## ACTIVITY
Please output exactly the run of lines that starts at the line with "The v1.2 Hardware" and ends at the last line of the records below.

◇ ◇ ◇ ◇ ◇ ◇ ◇

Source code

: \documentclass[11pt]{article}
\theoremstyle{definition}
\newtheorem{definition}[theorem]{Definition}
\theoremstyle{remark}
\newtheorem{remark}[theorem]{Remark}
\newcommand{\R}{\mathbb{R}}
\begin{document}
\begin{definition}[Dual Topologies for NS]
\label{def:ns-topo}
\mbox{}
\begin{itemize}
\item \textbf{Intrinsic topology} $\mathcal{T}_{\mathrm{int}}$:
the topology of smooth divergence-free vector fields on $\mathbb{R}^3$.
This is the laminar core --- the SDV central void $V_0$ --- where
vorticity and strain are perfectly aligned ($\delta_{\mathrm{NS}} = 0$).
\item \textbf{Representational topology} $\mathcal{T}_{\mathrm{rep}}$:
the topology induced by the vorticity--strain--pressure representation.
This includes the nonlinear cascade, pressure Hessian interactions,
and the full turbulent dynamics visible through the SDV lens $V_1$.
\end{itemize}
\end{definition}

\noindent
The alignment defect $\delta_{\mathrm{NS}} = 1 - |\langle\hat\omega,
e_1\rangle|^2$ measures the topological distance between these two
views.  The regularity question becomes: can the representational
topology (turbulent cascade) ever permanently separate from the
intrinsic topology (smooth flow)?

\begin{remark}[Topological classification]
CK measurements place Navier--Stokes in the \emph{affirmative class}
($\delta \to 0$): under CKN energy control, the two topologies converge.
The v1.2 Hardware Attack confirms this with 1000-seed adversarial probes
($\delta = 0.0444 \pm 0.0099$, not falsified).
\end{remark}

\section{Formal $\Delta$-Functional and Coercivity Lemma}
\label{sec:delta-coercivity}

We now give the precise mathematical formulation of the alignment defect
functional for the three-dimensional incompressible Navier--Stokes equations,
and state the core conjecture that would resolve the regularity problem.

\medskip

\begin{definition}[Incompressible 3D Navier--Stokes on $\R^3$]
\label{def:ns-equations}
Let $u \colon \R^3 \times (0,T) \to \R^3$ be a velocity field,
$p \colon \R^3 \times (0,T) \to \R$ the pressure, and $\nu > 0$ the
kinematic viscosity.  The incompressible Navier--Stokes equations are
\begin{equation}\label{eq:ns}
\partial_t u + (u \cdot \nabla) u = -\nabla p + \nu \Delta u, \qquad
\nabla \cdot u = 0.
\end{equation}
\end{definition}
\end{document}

◇ ◇ ◇ ◇ ◇ ◇ ◇

## WRITTEN SOLUTION
The v1.2 Hardware Attack confirms this with 1000-seed adversarial probes
($\delta = 0.0444 \pm 0.0099$, not falsified).
\end{remark}

\section{Formal $\Delta$-Functional and Coercivity Lemma}
\label{sec:delta-coercivity}

We now give the precise mathematical formulation of the alignment defect
functional for the three-dimensional incompressible Navier--Stokes equations,
and state the core conjecture that would resolve the regularity problem.

\medskip

\begin{definition}[Incompressible 3D Navier--Stokes on $\R^3$]
\label{def:ns-equations}
Let $u \colon \R^3 \times (0,T) \to \R^3$ be a velocity field,
$p \colon \R^3 \times (0,T) \to \R$ the pressure, and $\nu > 0$ the
kinematic viscosity.  The incompressible Navier--Stokes equations are
\begin{equation}\label{eq:ns}
\partial_t u + (u \cdot \nabla) u = -\nabla p + \nu \Delta u, \qquad
\nabla \cdot u = 0.
\end{equation}
\end{definition}
\end{document}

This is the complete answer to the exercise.